Sting isn't sure how long he knelt in the meeting hall of Crocus Garden, but it's Rogue's hand on his shoulder that steadies him at last, Rogue's fingers in his jacket that pull him back up to his feet. It's Rogue, who gently nudge him all the way to his room and for once Sting has no desire or intention to stomp the instinctive impulse that tells him to pull his partner along into the room so that they can curl up and sleep next to each other the way they used to when they were kids, to seek comfort in that, but when he thinks to turn at the threshold of his room and reach for the other, Rogue is already gone and all Sting is left with are the empty shadows of his room and the faintly lingering scent of Lector's presence.

(It's the first night in over a decade that Sting spends just by himself, that he doesn't fall asleep to the soothing sounds of someone else's breathing.

It's so much more lonely than he remembers.)


When Sting awakens the next morning, he spends a fleeting moment hoping against hope that it was all a dream, that in a minute or two he'll hear Lector's ever cheery morning greeting, except what's the use – no matter how much he pretends, he knows all too well that Lector isn't with him.

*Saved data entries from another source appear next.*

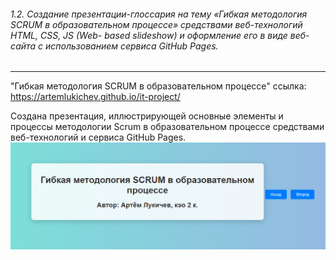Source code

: ###### 1.2. Создание презентации-глоссария на тему «Гибкая методология SCRUM в образовательном процессе» средствами веб-технологий HTML, CSS, JS (Web- based slideshow) и оформление его в виде веб-сайта с использованием сервиса GitHub Pages.
------------

"Гибкая методология SCRUM в образовательном процессе" ссылка:
https://artemlukichev.github.io/it-project/

Создана презентация, иллюстрирующей основные элементы и процессы методологии Scrum в образовательном процессе средствами веб-технологий и сервиса GitHub Pages.
<br>
![](https://github.com/artemlukichev/it-project/blob/master/tasks/pic/2.2%20.png)
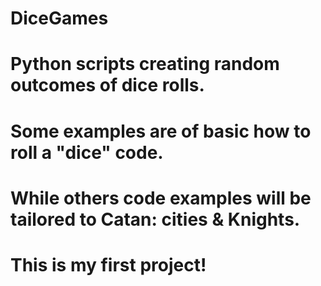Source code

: # DiceGames
# Python scripts creating random outcomes of dice rolls. 
# Some examples are of basic how to roll a "dice" code. 
# While others code examples will be tailored to Catan: cities & Knights.
#
# This is my first project!
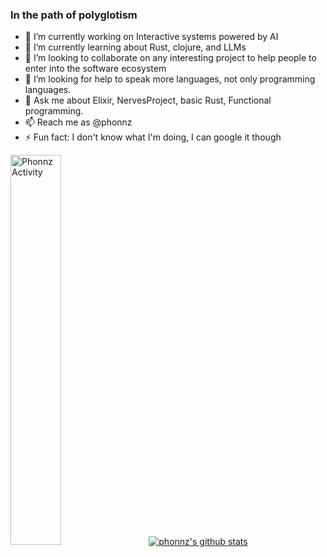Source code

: ### In the path of polyglotism

- 🔭 I’m currently working on Interactive systems powered by AI
- 🌱 I’m currently learning about Rust, clojure, and LLMs
- 👯 I’m looking to collaborate on any interesting project to help people to enter into the software ecosystem
- 🤔 I’m looking for help to speak more languages, not only programming languages.
- 💬 Ask me about Elixir, NervesProject, basic Rust, Functional programming.
- 📫 Reach me as @phonnz
- ⚡ Fun fact: I don't know what I'm doing, I can google it though

<img src="https://wakatime.com/share/@phonnz/9ab546f7-805b-4a59-90a4-90b2cc3758f1.svg" alt="Phonnz Activity" width="40%"/>  &nbsp;&nbsp;&nbsp; [![phonnz's github stats](https://github-readme-stats.vercel.app/api/top-langs?username=phonnz&hide_title=true)](https://github.com/phonnz/github-readme-stats)
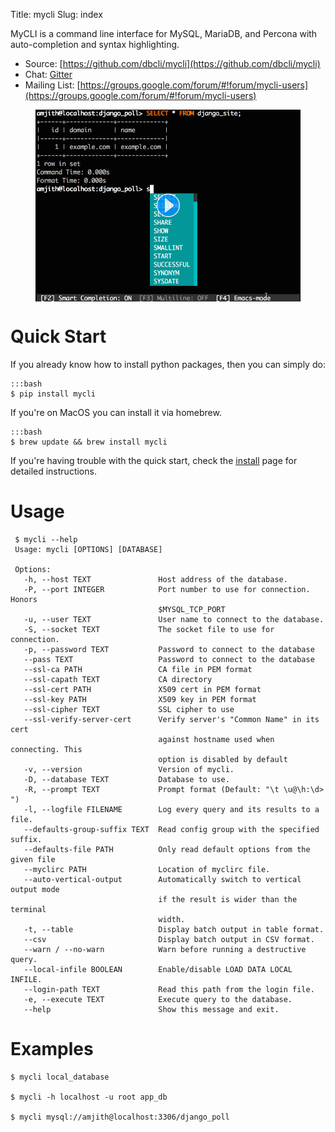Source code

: Title: mycli
Slug: index

MyCLI is a command line interface for MySQL, MariaDB, and Percona with auto-completion and syntax
highlighting.

* Source: [https://github.com/dbcli/mycli](https://github.com/dbcli/mycli)
* Chat: [Gitter](https://gitter.im/dbcli/mycli/)
* Mailing List:  [https://groups.google.com/forum/#!forum/mycli-users](https://groups.google.com/forum/#!forum/mycli-users)

<figure>
<img src="/images/main.png" width=700 align="center" data-alt="/images/main.gif">
</figure>

# Quick Start

If you already know how to install python packages, then you can simply do:

    :::bash
    $ pip install mycli

If you're on MacOS you can install it via homebrew.

    :::bash
    $ brew update && brew install mycli

If you're having trouble with the quick start, check the [install] page for
detailed instructions.

# Usage

     $ mycli --help
     Usage: mycli [OPTIONS] [DATABASE]

     Options:
       -h, --host TEXT               Host address of the database.
       -P, --port INTEGER            Port number to use for connection. Honors
                                     $MYSQL_TCP_PORT
       -u, --user TEXT               User name to connect to the database.
       -S, --socket TEXT             The socket file to use for connection.
       -p, --password TEXT           Password to connect to the database
       --pass TEXT                   Password to connect to the database
       --ssl-ca PATH                 CA file in PEM format
       --ssl-capath TEXT             CA directory
       --ssl-cert PATH               X509 cert in PEM format
       --ssl-key PATH                X509 key in PEM format
       --ssl-cipher TEXT             SSL cipher to use
       --ssl-verify-server-cert      Verify server's "Common Name" in its cert
                                     against hostname used when connecting. This
                                     option is disabled by default
       -v, --version                 Version of mycli.
       -D, --database TEXT           Database to use.
       -R, --prompt TEXT             Prompt format (Default: "\t \u@\h:\d> ")
       -l, --logfile FILENAME        Log every query and its results to a file.
       --defaults-group-suffix TEXT  Read config group with the specified suffix.
       --defaults-file PATH          Only read default options from the given file
       --myclirc PATH                Location of myclirc file.
       --auto-vertical-output        Automatically switch to vertical output mode
                                     if the result is wider than the terminal
                                     width.
       -t, --table                   Display batch output in table format.
       --csv                         Display batch output in CSV format.
       --warn / --no-warn            Warn before running a destructive query.
       --local-infile BOOLEAN        Enable/disable LOAD DATA LOCAL INFILE.
       --login-path TEXT             Read this path from the login file.
       -e, --execute TEXT            Execute query to the database.
       --help                        Show this message and exit.

# Examples

    $ mycli local_database

    $ mycli -h localhost -u root app_db

    $ mycli mysql://amjith@localhost:3306/django_poll

[install]: {filename}/pages/1.install.md
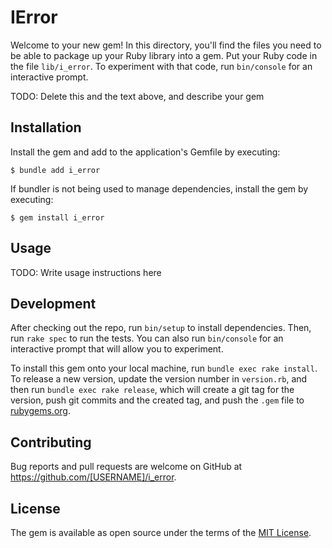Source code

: # IError

Welcome to your new gem! In this directory, you'll find the files you need to be able to package up your Ruby library into a gem. Put your Ruby code in the file `lib/i_error`. To experiment with that code, run `bin/console` for an interactive prompt.

TODO: Delete this and the text above, and describe your gem

## Installation

Install the gem and add to the application's Gemfile by executing:

    $ bundle add i_error

If bundler is not being used to manage dependencies, install the gem by executing:

    $ gem install i_error

## Usage

TODO: Write usage instructions here

## Development

After checking out the repo, run `bin/setup` to install dependencies. Then, run `rake spec` to run the tests. You can also run `bin/console` for an interactive prompt that will allow you to experiment.

To install this gem onto your local machine, run `bundle exec rake install`. To release a new version, update the version number in `version.rb`, and then run `bundle exec rake release`, which will create a git tag for the version, push git commits and the created tag, and push the `.gem` file to [rubygems.org](https://rubygems.org).

## Contributing

Bug reports and pull requests are welcome on GitHub at https://github.com/[USERNAME]/i_error.

## License

The gem is available as open source under the terms of the [MIT License](https://opensource.org/licenses/MIT).
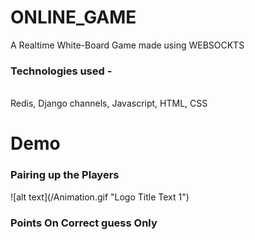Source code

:# ONLINE_GAME
A Realtime White-Board Game made using WEBSOCKTS<br>
<h3 >
 Technologies used - 
 </h3>
 <br>
  Redis, Django channels, Javascript, HTML, CSS<br>
  
 # Demo
 <h3> Pairing up the Players </h3> 
![alt text](/Animation.gif "Logo Title Text 1")
 <h3> Points On Correct guess Only </h3> 




  

 

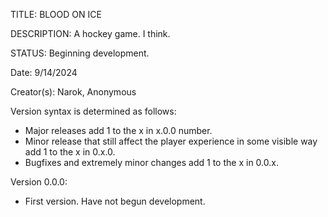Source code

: TITLE: BLOOD ON ICE

DESCRIPTION: A hockey game. I think.

STATUS: Beginning development.

Date: 9/14/2024

Creator(s): Narok, Anonymous

Version syntax is determined as follows: 
- Major releases add 1 to the x in x.0.0 number.
- Minor release that still affect the player 
experience in some visible way add 1 to the x in
0.x.0.
- Bugfixes and extremely minor changes add 1 to
the x in 0.0.x.

Version 0.0.0:
- First version. Have not begun development.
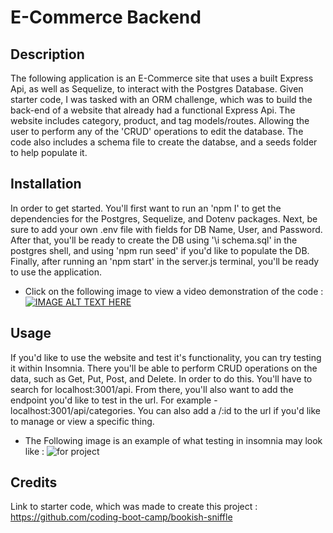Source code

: # E-Commerce Backend

## Description

The following application is an E-Commerce site that uses a built Express Api, as well as Sequelize, to interact with the Postgres Database. Given starter code, I was tasked with an ORM challenge, which was to build the back-end of a website that already had a functional Express Api. The website includes category, product, and tag models/routes. Allowing the user to perform any of the 'CRUD' operations to edit the database. The code also includes a schema file to create the databse, and a seeds folder to help populate it. 

## Installation

In order to get started. You'll first want to run an 'npm I' to get the dependencies for the Postgres, Sequelize, and Dotenv packages. Next, be sure to add your own .env file with fields for DB Name, User, and Password. After that, you'll be ready to create the DB using '\i schema.sql' in the postgres shell, and using 'npm run seed' if you'd like to populate the DB. Finally, after running an 'npm start' in the server.js terminal, you'll be ready to use the application.
* Click on the following image to view a video demonstration of the code :
[![IMAGE ALT TEXT HERE](https://img.youtube.com/vi/ScALTD5EWwo/0.jpg)](https://www.youtube.com/watch?v=ScALTD5EWwo)
  
## Usage

If you'd like to use the website and test it's functionality, you can try testing it within Insomnia. There you'll be able to perform CRUD operations on the data, such as Get, Put, Post, and Delete. In order to do this. You'll have to search for localhost:3001/api. From there, you'll also want to add the endpoint you'd like to test in the url. For example - localhost:3001/api/categories. You can also add a /:id to the url if you'd like to manage or view a specific thing. 
* The Following image is an example of what testing in insomnia may look like :
![for project](https://github.com/Rinovi/E-Commerce/assets/160938078/49dac5bb-cb59-4bc1-951a-2818b9c50d5f)

## Credits

Link to starter code, which was made to create this project : https://github.com/coding-boot-camp/bookish-sniffle
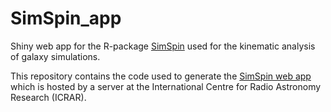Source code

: # SimSpin_app
Shiny web app for the R-package [SimSpin](https://github.com/kateharborne/SimSpin) used for the kinematic analysis of galaxy simulations.

This repository contains the code used to generate the [SimSpin web app](http://simspin.icrar.org/) which is hosted by a server at the International Centre for Radio Astronomy Research (ICRAR).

(It's his very own senses that won't truly let him fool himself, his own ears that tells him that he's all alone in the room, his own nose that notes any scent of Lector as over a day old.

It's moments like that when being a Dragon Slayer is more curse than blessing.)

The lack of deeper connections of anyone within the guild (with exception of Rogue) seems a blessing in itself right now, because nobody cares to knock and wake him – nobody dares to probably, considering the display from the evening before – and that's just fine by Sting; anything they'd have to say would probably be just hollow and fake anyway (just like everything he and Rogue had thought accomplished in the last seven years, but as it turns out, they still have ways to go).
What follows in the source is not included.